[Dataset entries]
- - - - - - -
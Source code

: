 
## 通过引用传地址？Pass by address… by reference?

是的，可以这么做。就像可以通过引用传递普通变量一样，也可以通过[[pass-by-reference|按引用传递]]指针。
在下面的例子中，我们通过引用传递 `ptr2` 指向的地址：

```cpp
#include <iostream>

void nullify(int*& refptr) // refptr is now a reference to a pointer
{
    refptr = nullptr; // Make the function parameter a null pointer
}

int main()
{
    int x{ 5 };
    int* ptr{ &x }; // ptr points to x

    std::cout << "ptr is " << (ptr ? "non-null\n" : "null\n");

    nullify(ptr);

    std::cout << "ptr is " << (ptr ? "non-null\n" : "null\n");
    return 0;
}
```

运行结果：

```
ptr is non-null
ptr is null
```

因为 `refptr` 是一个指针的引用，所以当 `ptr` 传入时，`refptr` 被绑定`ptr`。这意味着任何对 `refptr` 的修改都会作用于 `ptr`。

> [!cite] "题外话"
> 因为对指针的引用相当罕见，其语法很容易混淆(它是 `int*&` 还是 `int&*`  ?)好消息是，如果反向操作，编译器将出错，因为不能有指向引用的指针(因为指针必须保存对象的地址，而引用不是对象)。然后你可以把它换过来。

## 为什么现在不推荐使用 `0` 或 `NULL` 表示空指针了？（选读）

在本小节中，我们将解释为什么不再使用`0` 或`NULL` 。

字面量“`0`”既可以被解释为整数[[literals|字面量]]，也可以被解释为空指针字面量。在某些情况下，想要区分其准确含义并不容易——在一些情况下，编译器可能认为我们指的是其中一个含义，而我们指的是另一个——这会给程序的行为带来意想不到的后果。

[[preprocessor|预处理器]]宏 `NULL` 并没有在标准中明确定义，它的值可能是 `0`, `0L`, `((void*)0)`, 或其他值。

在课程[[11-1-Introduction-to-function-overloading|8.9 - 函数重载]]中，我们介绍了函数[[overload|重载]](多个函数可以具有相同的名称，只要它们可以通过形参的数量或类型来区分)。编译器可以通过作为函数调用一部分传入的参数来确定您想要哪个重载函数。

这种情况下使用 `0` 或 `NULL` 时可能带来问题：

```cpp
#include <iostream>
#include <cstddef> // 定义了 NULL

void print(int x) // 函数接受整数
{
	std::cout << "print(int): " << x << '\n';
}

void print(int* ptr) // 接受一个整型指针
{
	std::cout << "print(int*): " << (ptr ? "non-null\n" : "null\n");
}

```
- - - - - - -
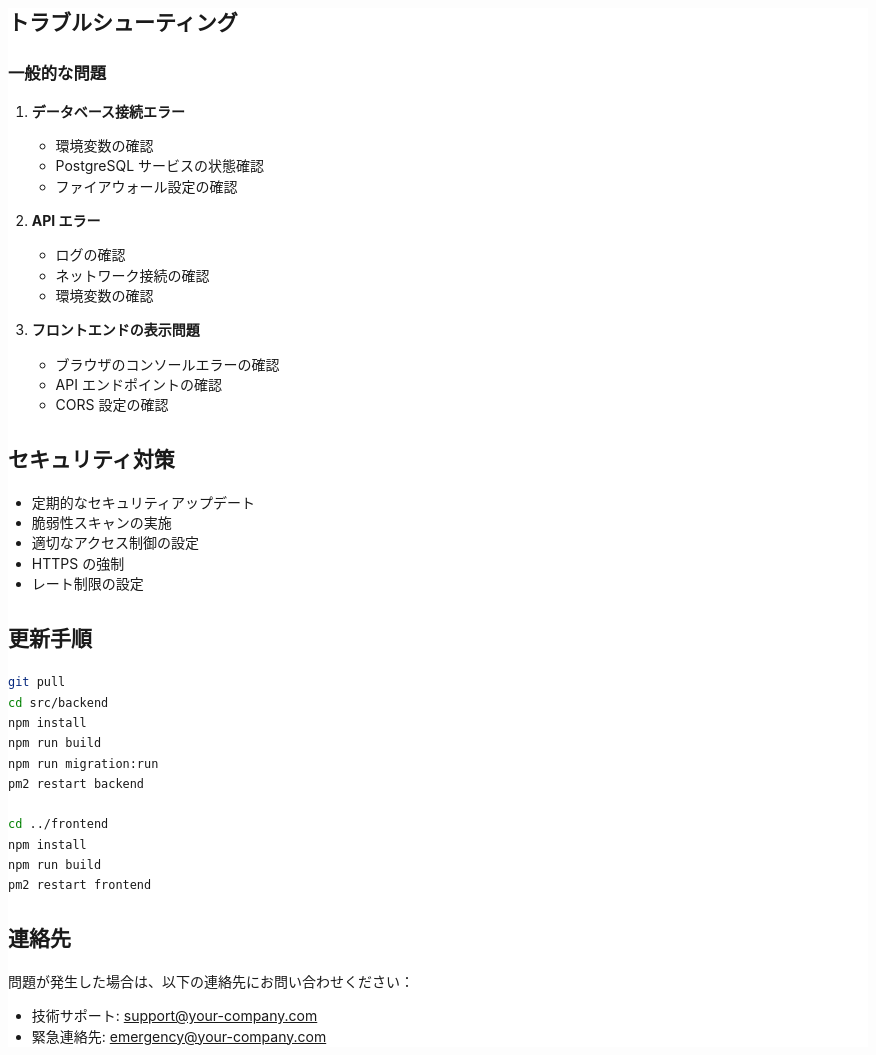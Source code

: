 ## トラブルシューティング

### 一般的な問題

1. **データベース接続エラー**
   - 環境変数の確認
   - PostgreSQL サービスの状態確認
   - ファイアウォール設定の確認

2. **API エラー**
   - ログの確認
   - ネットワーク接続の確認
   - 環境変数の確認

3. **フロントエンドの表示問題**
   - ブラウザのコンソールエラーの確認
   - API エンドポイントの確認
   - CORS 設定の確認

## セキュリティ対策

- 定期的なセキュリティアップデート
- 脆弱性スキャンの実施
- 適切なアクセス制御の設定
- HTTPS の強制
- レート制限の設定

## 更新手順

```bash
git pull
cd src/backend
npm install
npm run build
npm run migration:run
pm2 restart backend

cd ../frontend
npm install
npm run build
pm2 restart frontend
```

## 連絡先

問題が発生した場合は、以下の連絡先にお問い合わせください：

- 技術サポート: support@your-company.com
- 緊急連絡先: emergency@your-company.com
- - - - - - -
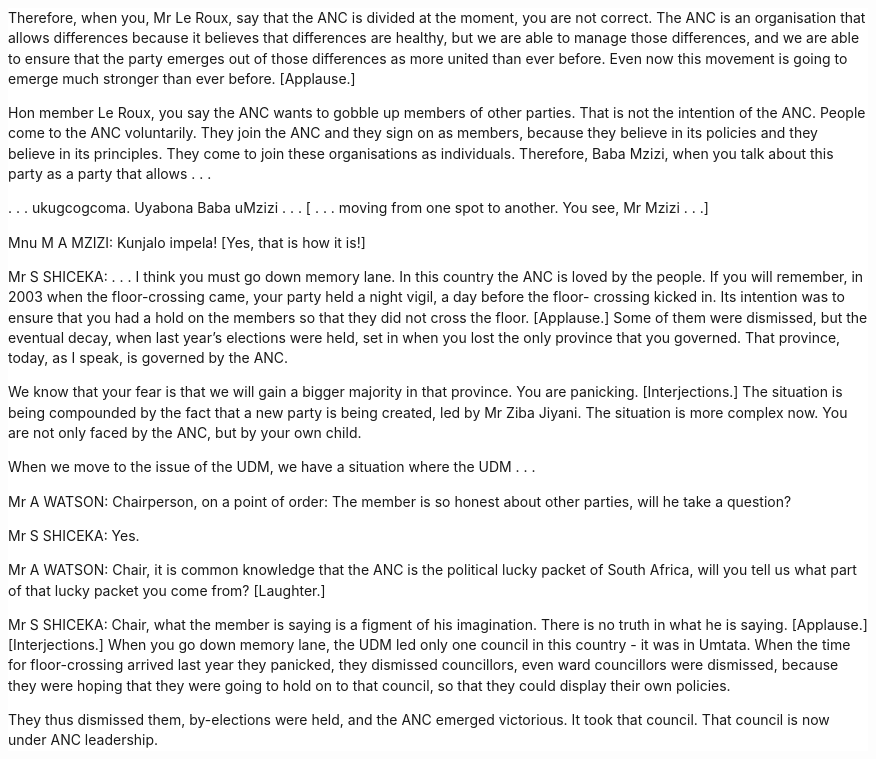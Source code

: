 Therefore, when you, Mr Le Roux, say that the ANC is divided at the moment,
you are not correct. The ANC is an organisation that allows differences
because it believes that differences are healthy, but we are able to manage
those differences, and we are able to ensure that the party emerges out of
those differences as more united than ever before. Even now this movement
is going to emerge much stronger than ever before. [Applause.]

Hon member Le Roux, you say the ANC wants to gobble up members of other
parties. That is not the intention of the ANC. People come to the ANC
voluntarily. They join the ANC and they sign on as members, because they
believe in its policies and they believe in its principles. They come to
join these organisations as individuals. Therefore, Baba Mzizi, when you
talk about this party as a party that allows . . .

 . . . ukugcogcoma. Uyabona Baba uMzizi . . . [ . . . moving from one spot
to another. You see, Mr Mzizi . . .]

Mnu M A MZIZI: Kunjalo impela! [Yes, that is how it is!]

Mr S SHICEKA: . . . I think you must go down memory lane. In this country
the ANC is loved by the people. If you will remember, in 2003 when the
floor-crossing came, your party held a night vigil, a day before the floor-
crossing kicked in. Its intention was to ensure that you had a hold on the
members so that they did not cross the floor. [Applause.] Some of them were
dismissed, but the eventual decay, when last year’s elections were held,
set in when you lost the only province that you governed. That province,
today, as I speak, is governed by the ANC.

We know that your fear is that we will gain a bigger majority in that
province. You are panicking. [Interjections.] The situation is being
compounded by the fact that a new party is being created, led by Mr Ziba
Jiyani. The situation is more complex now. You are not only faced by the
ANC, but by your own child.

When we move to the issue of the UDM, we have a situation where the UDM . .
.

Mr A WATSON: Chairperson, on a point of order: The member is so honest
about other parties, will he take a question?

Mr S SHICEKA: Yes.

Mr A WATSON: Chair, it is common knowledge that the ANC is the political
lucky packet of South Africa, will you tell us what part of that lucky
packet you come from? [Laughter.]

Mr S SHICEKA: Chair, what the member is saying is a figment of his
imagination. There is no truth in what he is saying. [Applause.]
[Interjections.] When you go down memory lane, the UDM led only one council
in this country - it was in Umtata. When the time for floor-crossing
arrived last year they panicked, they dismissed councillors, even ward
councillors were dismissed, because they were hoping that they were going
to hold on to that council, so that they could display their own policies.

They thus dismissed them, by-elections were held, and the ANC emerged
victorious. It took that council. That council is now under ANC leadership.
- - - - - - -
Try it |
Using the entries shown above, reproduce verbatim the lines from the line bearing "believe in its policies" to the line bearing "Mr S SHICEKA: .", inclusive.

Solution to this problem |
believe in its policies and they believe in its principles. They come to
join these organisations as individuals. Therefore, Baba Mzizi, when you
talk about this party as a party that allows . . .

 . . . ukugcogcoma. Uyabona Baba uMzizi . . . [ . . . moving from one spot
to another. You see, Mr Mzizi . . .]

Mnu M A MZIZI: Kunjalo impela! [Yes, that is how it is!]

Mr S SHICEKA: . . . I think you must go down memory lane. In this country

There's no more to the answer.